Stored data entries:

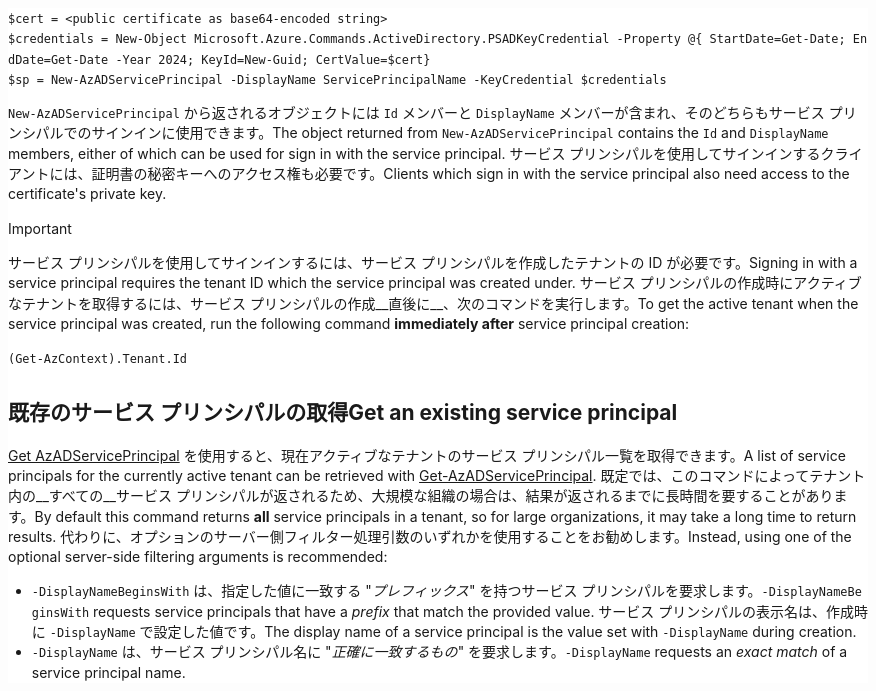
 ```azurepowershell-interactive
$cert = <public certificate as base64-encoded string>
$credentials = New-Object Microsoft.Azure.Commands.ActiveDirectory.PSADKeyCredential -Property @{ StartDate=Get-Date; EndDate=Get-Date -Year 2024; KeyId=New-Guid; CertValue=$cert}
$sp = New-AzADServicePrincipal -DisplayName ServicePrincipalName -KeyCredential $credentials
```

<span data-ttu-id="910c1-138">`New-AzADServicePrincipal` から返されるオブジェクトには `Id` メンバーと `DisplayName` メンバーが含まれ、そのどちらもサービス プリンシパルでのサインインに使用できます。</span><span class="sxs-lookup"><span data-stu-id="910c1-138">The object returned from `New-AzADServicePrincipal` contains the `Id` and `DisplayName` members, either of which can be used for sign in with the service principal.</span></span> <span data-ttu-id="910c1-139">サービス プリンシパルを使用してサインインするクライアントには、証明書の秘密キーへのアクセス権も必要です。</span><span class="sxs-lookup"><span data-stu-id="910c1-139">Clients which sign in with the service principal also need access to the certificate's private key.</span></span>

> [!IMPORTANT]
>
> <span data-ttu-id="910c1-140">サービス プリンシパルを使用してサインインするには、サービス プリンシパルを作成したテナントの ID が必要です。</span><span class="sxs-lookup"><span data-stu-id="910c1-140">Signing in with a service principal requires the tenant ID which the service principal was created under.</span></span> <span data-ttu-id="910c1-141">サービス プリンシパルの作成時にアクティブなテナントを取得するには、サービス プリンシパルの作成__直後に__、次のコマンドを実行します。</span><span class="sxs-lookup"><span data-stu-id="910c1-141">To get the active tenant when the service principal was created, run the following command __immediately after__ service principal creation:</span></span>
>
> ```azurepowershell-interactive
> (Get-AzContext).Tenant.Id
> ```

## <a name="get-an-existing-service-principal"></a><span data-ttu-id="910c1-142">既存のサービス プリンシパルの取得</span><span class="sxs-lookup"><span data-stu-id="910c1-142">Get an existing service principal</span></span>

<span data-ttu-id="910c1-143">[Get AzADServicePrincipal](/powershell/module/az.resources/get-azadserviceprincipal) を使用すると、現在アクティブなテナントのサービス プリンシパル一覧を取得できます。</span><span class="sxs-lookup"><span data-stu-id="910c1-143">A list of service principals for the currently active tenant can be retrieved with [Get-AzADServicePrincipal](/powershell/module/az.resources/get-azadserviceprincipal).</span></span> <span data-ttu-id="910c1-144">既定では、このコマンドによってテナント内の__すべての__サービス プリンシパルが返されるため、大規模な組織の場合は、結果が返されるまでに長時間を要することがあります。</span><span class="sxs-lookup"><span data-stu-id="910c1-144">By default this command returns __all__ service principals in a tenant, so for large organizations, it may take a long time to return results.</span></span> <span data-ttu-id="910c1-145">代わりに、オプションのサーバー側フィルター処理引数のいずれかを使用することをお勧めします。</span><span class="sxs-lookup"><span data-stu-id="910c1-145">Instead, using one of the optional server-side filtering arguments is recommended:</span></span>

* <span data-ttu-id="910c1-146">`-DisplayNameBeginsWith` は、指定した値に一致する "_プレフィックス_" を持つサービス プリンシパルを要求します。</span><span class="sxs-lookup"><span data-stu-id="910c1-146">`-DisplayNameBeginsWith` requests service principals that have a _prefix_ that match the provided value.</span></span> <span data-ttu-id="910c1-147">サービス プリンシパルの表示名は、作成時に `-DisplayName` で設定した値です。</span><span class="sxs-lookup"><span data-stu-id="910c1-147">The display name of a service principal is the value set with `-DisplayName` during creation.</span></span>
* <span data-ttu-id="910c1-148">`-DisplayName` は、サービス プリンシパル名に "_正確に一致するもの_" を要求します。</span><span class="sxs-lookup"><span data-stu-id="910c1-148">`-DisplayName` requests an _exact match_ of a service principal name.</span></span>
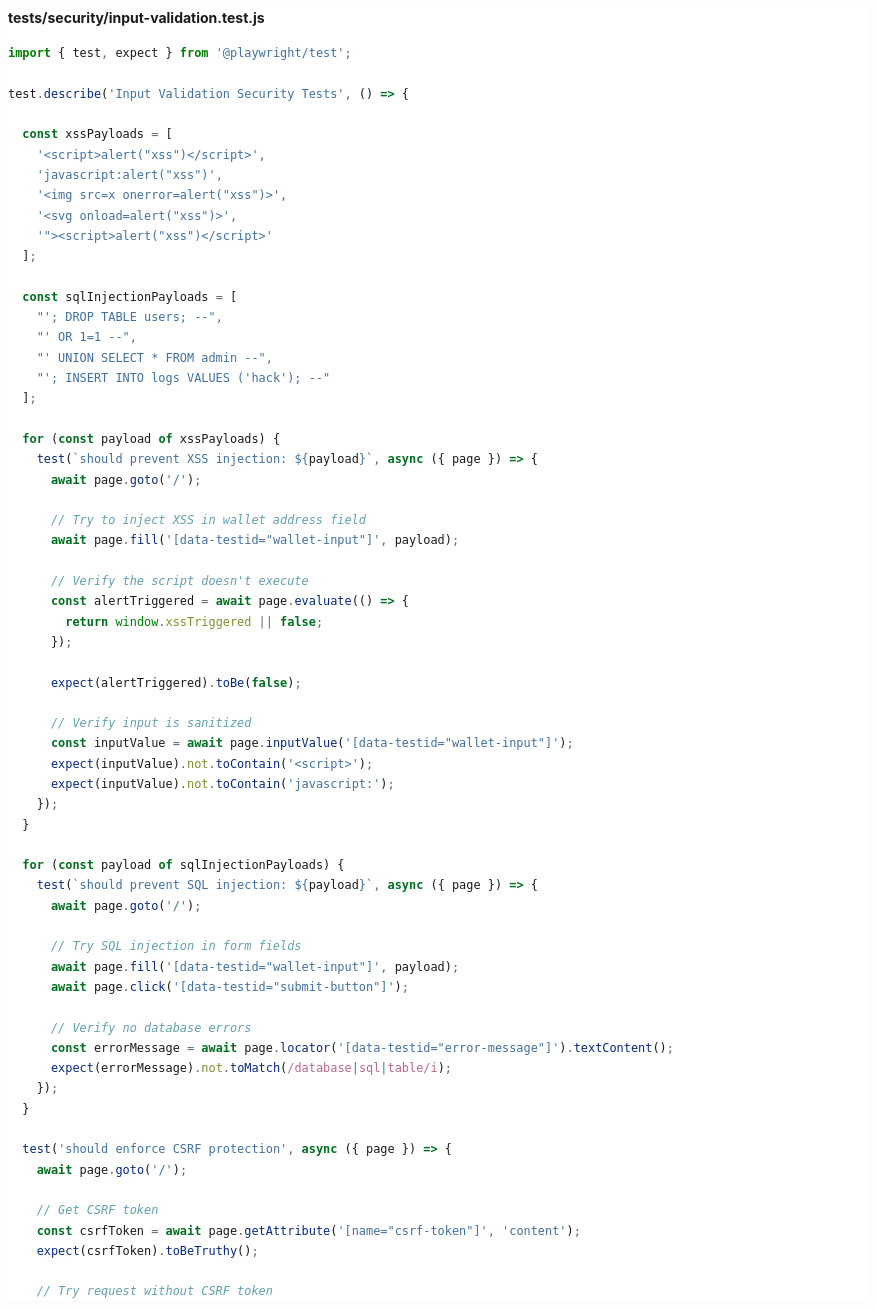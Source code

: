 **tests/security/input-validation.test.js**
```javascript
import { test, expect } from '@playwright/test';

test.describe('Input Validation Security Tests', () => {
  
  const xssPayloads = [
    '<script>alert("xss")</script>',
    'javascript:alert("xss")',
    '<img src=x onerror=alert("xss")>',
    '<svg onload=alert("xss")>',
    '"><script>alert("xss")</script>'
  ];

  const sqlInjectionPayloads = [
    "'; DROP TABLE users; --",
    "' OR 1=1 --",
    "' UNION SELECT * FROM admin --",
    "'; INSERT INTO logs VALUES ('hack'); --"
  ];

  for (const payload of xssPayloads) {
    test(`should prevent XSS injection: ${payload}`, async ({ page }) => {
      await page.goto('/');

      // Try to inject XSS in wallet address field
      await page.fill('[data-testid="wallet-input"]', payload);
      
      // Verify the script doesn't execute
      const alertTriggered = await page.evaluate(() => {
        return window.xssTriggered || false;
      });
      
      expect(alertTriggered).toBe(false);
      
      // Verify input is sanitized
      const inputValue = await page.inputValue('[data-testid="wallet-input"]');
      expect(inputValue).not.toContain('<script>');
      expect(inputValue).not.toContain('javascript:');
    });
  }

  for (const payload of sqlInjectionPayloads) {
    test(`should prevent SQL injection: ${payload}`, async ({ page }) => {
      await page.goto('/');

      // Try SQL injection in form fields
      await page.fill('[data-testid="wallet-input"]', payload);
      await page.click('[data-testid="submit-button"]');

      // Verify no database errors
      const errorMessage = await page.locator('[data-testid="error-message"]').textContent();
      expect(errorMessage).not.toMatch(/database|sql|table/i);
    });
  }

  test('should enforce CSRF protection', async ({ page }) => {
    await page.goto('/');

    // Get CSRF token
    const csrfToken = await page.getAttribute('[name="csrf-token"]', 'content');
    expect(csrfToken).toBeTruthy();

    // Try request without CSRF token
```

* * *

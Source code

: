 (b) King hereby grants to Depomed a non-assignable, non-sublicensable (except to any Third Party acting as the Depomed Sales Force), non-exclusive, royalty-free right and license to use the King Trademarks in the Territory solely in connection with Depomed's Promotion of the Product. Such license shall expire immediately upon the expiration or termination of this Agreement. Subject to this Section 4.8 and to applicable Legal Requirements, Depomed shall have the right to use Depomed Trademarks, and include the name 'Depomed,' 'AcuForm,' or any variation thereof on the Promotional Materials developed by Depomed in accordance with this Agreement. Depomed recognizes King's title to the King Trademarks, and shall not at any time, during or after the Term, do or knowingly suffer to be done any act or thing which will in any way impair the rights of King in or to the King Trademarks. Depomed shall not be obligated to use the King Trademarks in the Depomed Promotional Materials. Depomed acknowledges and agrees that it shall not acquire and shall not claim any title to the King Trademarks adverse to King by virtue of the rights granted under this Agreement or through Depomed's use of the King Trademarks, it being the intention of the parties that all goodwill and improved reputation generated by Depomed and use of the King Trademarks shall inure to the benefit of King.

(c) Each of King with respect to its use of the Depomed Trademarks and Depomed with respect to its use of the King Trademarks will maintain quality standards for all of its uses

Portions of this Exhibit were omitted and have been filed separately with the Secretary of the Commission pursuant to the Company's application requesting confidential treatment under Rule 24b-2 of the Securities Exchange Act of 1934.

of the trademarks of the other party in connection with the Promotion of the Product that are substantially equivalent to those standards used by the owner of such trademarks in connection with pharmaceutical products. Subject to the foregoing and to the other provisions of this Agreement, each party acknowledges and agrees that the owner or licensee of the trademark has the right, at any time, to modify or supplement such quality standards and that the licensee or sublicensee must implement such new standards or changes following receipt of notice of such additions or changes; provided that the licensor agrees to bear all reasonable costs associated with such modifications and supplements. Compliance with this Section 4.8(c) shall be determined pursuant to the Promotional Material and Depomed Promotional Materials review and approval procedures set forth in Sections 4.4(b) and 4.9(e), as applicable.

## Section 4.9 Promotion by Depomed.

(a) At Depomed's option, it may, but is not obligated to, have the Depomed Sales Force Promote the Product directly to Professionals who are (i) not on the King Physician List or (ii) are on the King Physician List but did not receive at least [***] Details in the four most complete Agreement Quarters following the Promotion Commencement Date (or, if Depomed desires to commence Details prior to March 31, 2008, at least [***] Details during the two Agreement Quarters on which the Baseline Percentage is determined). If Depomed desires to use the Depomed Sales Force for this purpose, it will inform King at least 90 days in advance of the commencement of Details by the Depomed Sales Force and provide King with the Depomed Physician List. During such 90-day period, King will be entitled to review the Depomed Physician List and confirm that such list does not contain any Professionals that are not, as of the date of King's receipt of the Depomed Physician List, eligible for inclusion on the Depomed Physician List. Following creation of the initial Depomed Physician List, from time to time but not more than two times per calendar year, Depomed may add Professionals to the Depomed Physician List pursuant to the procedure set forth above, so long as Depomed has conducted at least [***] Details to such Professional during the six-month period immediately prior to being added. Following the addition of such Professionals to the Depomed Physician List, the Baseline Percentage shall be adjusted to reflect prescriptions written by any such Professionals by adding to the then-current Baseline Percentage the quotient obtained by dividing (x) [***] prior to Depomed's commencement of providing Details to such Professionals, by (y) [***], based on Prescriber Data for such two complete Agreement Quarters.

Task statement: Among the lines of the records, copy out each one that contains the word "prevent".

Solution to the problem:
    test(`should prevent XSS injection: ${payload}`, async ({ page }) => {
    test(`should prevent SQL injection: ${payload}`, async ({ page }) => {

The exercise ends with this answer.